Entre todos os gêneros existentes, considero o infantil o mais desafiador, pois criar uma narrativa em que prenda o público mais velho, ao mesmo tempo em que não trate criança como idiota, é um belo desafio. Cegonhas, lançado há pouco tempo, falhava em chamar a atenção de quem leva as crianças ao cinema, que o consideraram uma animação boba. Já esse Trolls (Idem), o novo trabalho da DreamWorks, acerta em mostrar um universo evidentemente infantil, mas bem desenvolvido e chama a atenção de quem já passou da idade do público-alvo.
Os trolls são pequenas criaturas bonitinhas e alegres, que cantam, dançam e dão festas (no primeiro diálogo do longa, já fica claro que é nisso que eles são bons). Mas, além dos deles, existem os bergens, que são o oposto: seres muito tristes de aparência monstruosa. O longa começa quando a princesa dos trolls, Poppy (Anna Kendrick), decide salvar os seus amigos, que foram raptados pelos bergens. Esses acreditam que a felicidade pode ser alcançada depois de comer uma das pequenas criaturas. Junto com Tronco (Justin Timberlake), um troll mal humorado, Poppy irá fazer de tudo pra salvar os seus amigos e aprenderá com o seu amigo que nem sempre a vida pode ser alegre o tempo todo.
A história do longa é bem simples, mas é um roteiro que acerta em vários pontos. Primeiro por ser uma narrativa coesa e ágil, apresentando muito bem a lógica do seu universo e as motivações dos seus personagens. Todos são muito carismáticos e bem desenvolvidos, com o destaque por conta da dupla protagonista. Poppy e Tronco apresentam características opostas: enquanto a princesa é alegre e sempre vê o lado positivo das coisas, o seu parceiro tenta mostrar a ela que nem tudo é motivo de alegria. A química entre os dois acaba se transformando em uma jornada de maturidade e isso enriquece os personagens. A maioria deles passa por essa trajetória, com exceção da vilã Chef (Christine Baranski), que se mostra mais uma caricatura e perde em desenvolvimento.
Sobre a lógica do universo apresentado, um ponto mais bem resolvido diz respeito aos números musicais (sim, eles literalmente cantam). Como fica bem claro no começo do filme quais são as características dos trolls, nos acostumamos ao fato deles cantarem. Mas não é como vários outros musicais, onde a narrativa para só para o pessoal cantar, pois os personagens cantam um para o outro como se fosse algo natural, com as músicas acrescentando algo à história. Além disso, existem ótimos momentos cômicos pelo fato de Tronco ser mal humorado e não querer cantar.

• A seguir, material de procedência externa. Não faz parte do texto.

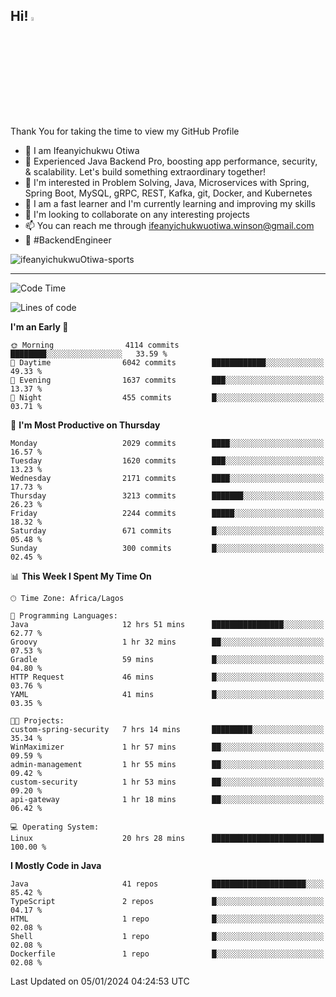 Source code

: <!-- BLOG-POST-LIST:START --><!-- BLOG-POST-LIST:END -->

## Hi! <img src="https://media.giphy.com/media/hvRJCLFzcasrR4ia7z/giphy.gif" width="4%"> 

Thank You for taking the time to view my GitHub Profile

- 👋 I am Ifeanyichukwu Otiwa
- 🚀 Experienced Java Backend Pro, boosting app performance, security, & scalability. Let's build something extraordinary together!
- 👀 I'm interested in Problem Solving, Java, Microservices with Spring, Spring Boot, MySQL, gRPC, REST, Kafka, git, Docker, and Kubernetes
- 🌱 I am a fast learner and I'm currently learning and improving my skills
- 💞️ I'm looking to collaborate on any interesting projects
- 📫 You can reach me through ifeanyichukwuotiwa.winson@gmail.com
- 🚀 #BackendEngineer

<p align="left" marginTop="10px"> <img src="https://komarev.com/ghpvc/?username=ifeanyichukwuOtiwa-sports&label=Profile%20views&color=0e75b6&style=for-the-badge" alt="ifeanyichukwuOtiwa-sports" /> </p>

***

<!--START_SECTION:waka-->
![Code Time](http://img.shields.io/badge/Code%20Time-2%2C069%20hrs%2059%20mins-blue)

![Lines of code](https://img.shields.io/badge/From%20Hello%20World%20I%27ve%20Written-4.5%20million%20lines%20of%20code-blue)

**I'm an Early 🐤** 

```text
🌞 Morning                4114 commits        ████████░░░░░░░░░░░░░░░░░   33.59 % 
🌆 Daytime                6042 commits        ████████████░░░░░░░░░░░░░   49.33 % 
🌃 Evening                1637 commits        ███░░░░░░░░░░░░░░░░░░░░░░   13.37 % 
🌙 Night                  455 commits         █░░░░░░░░░░░░░░░░░░░░░░░░   03.71 % 
```
📅 **I'm Most Productive on Thursday** 

```text
Monday                   2029 commits        ████░░░░░░░░░░░░░░░░░░░░░   16.57 % 
Tuesday                  1620 commits        ███░░░░░░░░░░░░░░░░░░░░░░   13.23 % 
Wednesday                2171 commits        ████░░░░░░░░░░░░░░░░░░░░░   17.73 % 
Thursday                 3213 commits        ███████░░░░░░░░░░░░░░░░░░   26.23 % 
Friday                   2244 commits        █████░░░░░░░░░░░░░░░░░░░░   18.32 % 
Saturday                 671 commits         █░░░░░░░░░░░░░░░░░░░░░░░░   05.48 % 
Sunday                   300 commits         █░░░░░░░░░░░░░░░░░░░░░░░░   02.45 % 
```


📊 **This Week I Spent My Time On** 

```text
🕑︎ Time Zone: Africa/Lagos

💬 Programming Languages: 
Java                     12 hrs 51 mins      ████████████████░░░░░░░░░   62.77 % 
Groovy                   1 hr 32 mins        ██░░░░░░░░░░░░░░░░░░░░░░░   07.53 % 
Gradle                   59 mins             █░░░░░░░░░░░░░░░░░░░░░░░░   04.80 % 
HTTP Request             46 mins             █░░░░░░░░░░░░░░░░░░░░░░░░   03.76 % 
YAML                     41 mins             █░░░░░░░░░░░░░░░░░░░░░░░░   03.35 % 

🐱‍💻 Projects: 
custom-spring-security   7 hrs 14 mins       █████████░░░░░░░░░░░░░░░░   35.34 % 
WinMaximizer             1 hr 57 mins        ██░░░░░░░░░░░░░░░░░░░░░░░   09.59 % 
admin-management         1 hr 55 mins        ██░░░░░░░░░░░░░░░░░░░░░░░   09.42 % 
custom-security          1 hr 53 mins        ██░░░░░░░░░░░░░░░░░░░░░░░   09.20 % 
api-gateway              1 hr 18 mins        ██░░░░░░░░░░░░░░░░░░░░░░░   06.42 % 

💻 Operating System: 
Linux                    20 hrs 28 mins      █████████████████████████   100.00 % 
```

**I Mostly Code in Java** 

```text
Java                     41 repos            █████████████████████░░░░   85.42 % 
TypeScript               2 repos             █░░░░░░░░░░░░░░░░░░░░░░░░   04.17 % 
HTML                     1 repo              █░░░░░░░░░░░░░░░░░░░░░░░░   02.08 % 
Shell                    1 repo              █░░░░░░░░░░░░░░░░░░░░░░░░   02.08 % 
Dockerfile               1 repo              █░░░░░░░░░░░░░░░░░░░░░░░░   02.08 % 
```




 Last Updated on 05/01/2024 04:24:53 UTC
<!--END_SECTION:waka-->

<!--
<p align="center">
![trophy](https://github-profile-trophy.vercel.app/?username=ifeanyichukwuOtiwa-sports&theme=onedark) (https://github.com/ryo-ma/github-profile-trophy)
</p>
-->

<!---
ifeanyi-otiwa/ifeanyi-otiwa is a ✨ special ✨ repository because its `README.md` (this file) appears on your GitHub profile.
You can click the Preview link to take a look at your changes.
--->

Continuando na trilha sonora, essa merece ser comentada. Assim como em Moulin Rouge essa, é feita por músicas pop variadas, que funcionam de maneira pontual para agregar à narrativa. Entre as faixas da trilha temos Clint Eastwood (Gorillaz), Sound of Silence (Simon & Garfunkel), Hello (Lionel Richie) e September (Earth, Wind & Fire). Enfim, uma trilha deliciosa que funciona muito bem.
O visual também merece atenção. Além da animação muito bem feita, com ótimas expressões faciais, a própria direção de arte acerta na criação daquele mundo. Mesmo sendo um ambiente com as suas ameaças, a maioria do cenário sempre é muito colorido e bonito. Até as criaturas mais ameaçadoras são bonitinhas na concepção. O cuidado visual da cidade do bergens também consegue transmitir como o lugar é infeliz e amargurado, criando um belo contraste. Nestas questões, Trolls é muito bem pensado, seja na concepção ou no uso das cores, mesmo tendo um significado bem óbvio. São cores fortes e bem quentes que salientam a alegria dos pequenos.
Quanto a dublagem brasileira (pois a versão original não foi exibida à imprensa), foi feito um ótimo trabalho de tradução e adaptação. A cantora Jullie e o ator Hugo Bonemer ficaram encarregados em dublar, respectivamente, Poppy e Tronco. Como ambos são cantores e tem experiência na área, o resultado fica bem verossímil. além de ambos mostrarem uma ótima química. Não há muito que dizer de Hugo Gloss, pois o seu personagem fala muito pouco e, quando o faz, a sua voz está com efeitos, então fica difícil de avaliar. A tradução da maioria das músicas é muito boa e não incomoda.
Eu só diria que o único problema está no final do terceiro ato, pois chega em um determinado momento quando tudo fica muito exagerado e se apressa para chegar a sua conclusão. Concluindo, Trolls não entra na turma das grandes animações da Dreamworks, mas é um longa leve, fofo e alegre, assim como os personagens. Acredito que a ingenuidade e a leveza do filme vai deixar o público satisfeito.